Sometimes insures just want more information. That more information may come in the form of additional, or updated medical records.

That more information may also come in the form of an insurance examination, or IE as they are known. These IEs are dreaded and feared examinations. Rightfully so. They take place with a doctor, or a rehabilitation professional who is hand picked and paid by the insurance company to assess the accident victim and to determine whether or not the proposed treatment plan is both reasonable and necessary. The IE assessors bill the insurance company directly. For a great article on some of the insight on the Insurance Examination Industry, check out this investigation piece by the Globe and Mail “License To Bill: How Doctors Profit from Injury Assessments that Benefit Insurers“.

It would be an interesting study, but I fare to guess that the vast majority of IE reports which return likely go in favour of the insurer, and not the injured accident victim.

But don’t give up hope.linkedin-2-300x300

Sometimes, IE reports come back in support of the injured accident victim. When the IE report comes back that way, the insurer will approve the OCF-18 Treatment Plan. That’s great news for the applicant because they will be getting the treatment which they need to get better.
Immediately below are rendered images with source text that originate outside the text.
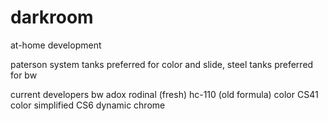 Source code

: # darkroom
at-home development

paterson system tanks preferred for color and slide, steel tanks preferred for bw

current developers
bw
adox rodinal (fresh)
hc-110 (old formula)
color
CS41 color simplified
CS6 dynamic chrome
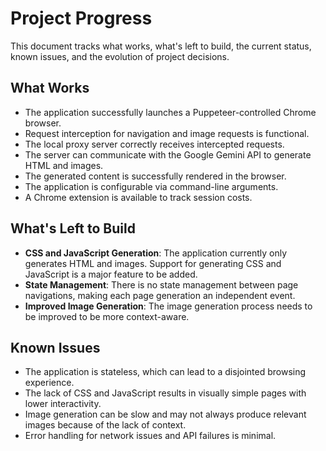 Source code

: # Project Progress

This document tracks what works, what's left to build, the current status, known issues, and the evolution of project decisions.

## What Works

- The application successfully launches a Puppeteer-controlled Chrome browser.
- Request interception for navigation and image requests is functional.
- The local proxy server correctly receives intercepted requests.
- The server can communicate with the Google Gemini API to generate HTML and images.
- The generated content is successfully rendered in the browser.
- The application is configurable via command-line arguments.
- A Chrome extension is available to track session costs.

## What's Left to Build

- **CSS and JavaScript Generation**: The application currently only generates HTML and images. Support for generating CSS and JavaScript is a major feature to be added.
- **State Management**: There is no state management between page navigations, making each page generation an independent event.
- **Improved Image Generation**: The image generation process needs to be improved to be more context-aware.

## Known Issues

- The application is stateless, which can lead to a disjointed browsing experience.
- The lack of CSS and JavaScript results in visually simple pages with lower interactivity.
- Image generation can be slow and may not always produce relevant images because of the lack of context.
- Error handling for network issues and API failures is minimal.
If the IE report comes back denying treatment; all is still not lost.

For starters, the injured accident victim can submit another treatment plan, for a different service provider in a different field. The result of the IE may have returned noting that physiotherapy was not recommended, but massage would be considered. In that case, get a new OCF-18 Treatment Plan from a massage therapist and withdraw the OCF-18 Treatment Plan for physiotherapy.
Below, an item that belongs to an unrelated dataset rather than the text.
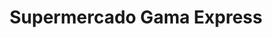 ---
title: "Supermercado Gama Express"
url: /caracas/supermercado-gama-express-avenida-jose-antonio-paez/
shop: supermercado
---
In other cases, the injured accident victim may wish to apply to the License Appeals Tribunal (LAT) to have an Adjudicator decide on the issue. The Adjudicator will act as a Judge, and determine based on the evidence before him/her whether or not the OCF-18 Treatment Plan is reasonable and necessary. It’s like conducting a full blow trial on whether or not the Applicant is entitled to treatment. It’s interesting to note that these are treated much like trials. They are called hearings and can last multiple days. What ends up happening is that both the insurer and your personal injury lawyer spend a disproportionate large amount of time and money on the hearing when examining the value of the benefit in dispute. The lawyers will spend $20,000+ worth of time/money on an $5,000-$10,000 issue.

This is insignificant for the insurance company as they have seemingly unlimited (or much more) resources than you to spend fighting these issues. And unlike at a civil trial, there are no legal costs which are awarded at the LAT. There are special awards which can be awarded in exceptional circumstances to compensate a party for another party’s bad behaviour. But these special awards are rather low ($500-$750 or so).
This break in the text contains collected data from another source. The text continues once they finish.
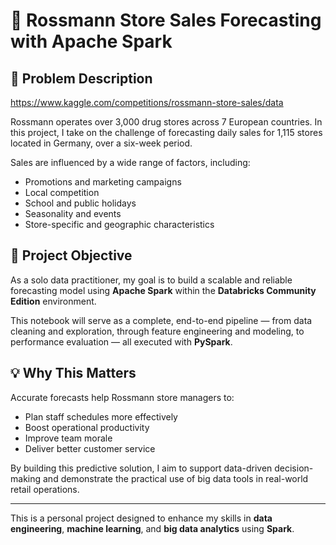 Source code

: # 🧠 Rossmann Store Sales Forecasting with Apache Spark

## 📍 Problem Description

https://www.kaggle.com/competitions/rossmann-store-sales/data 

Rossmann operates over 3,000 drug stores across 7 European countries. In this project, I take on the challenge of forecasting daily sales for 1,115 stores located in Germany, over a six-week period.

Sales are influenced by a wide range of factors, including:

- Promotions and marketing campaigns  
- Local competition  
- School and public holidays  
- Seasonality and events  
- Store-specific and geographic characteristics

## 🎯 Project Objective

As a solo data practitioner, my goal is to build a scalable and reliable forecasting model using **Apache Spark** within the **Databricks Community Edition** environment.

This notebook will serve as a complete, end-to-end pipeline — from data cleaning and exploration, through feature engineering and modeling, to performance evaluation — all executed with **PySpark**.

## 💡 Why This Matters

Accurate forecasts help Rossmann store managers to:

- Plan staff schedules more effectively  
- Boost operational productivity  
- Improve team morale  
- Deliver better customer service  

By building this predictive solution, I aim to support data-driven decision-making and demonstrate the practical use of big data tools in real-world retail operations.

---

This is a personal project designed to enhance my skills in **data engineering**, **machine learning**, and **big data analytics** using **Spark**.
Regardless, there is a place for the accident victim to get justice. Unfortunately, the LAT is a very rigid and inflexible forum. We’ve seen cases where both the insurer and the applicant have consented to an adjournment in order to save time, money and costs so that they could work things out with a private mediator. Despite the consent adjournment request, the officers at the LAT declined the wishes of the parties and rejected the joint application. In our experience, most cases decided at the LAT have gone in favour of the insurer and not the other way around. So, tread on this forum delicately as there are a lot of pitfalls in using it.

It’s important for accident victims to keep in mind that insurers aren’t in the business of gratuitously paying out money; even if that money is for treatment. The more money which they pay out on claims, the less money they get to hold on to and report in profits, or use for investments to generate more money. When a claim for treatment is denied, it’s very personal for the accident victim. But for the insurer, it’s part of their business model. To believe that an insurer will pay out on each and every claim for treatment submitted to them is not to face the reality of what personal injury and accident benefit claims are all about. Insurers would rather pass the treatment bill along to another insurer, or to the publicly funded OHIP system where they can in order to support their bottom line.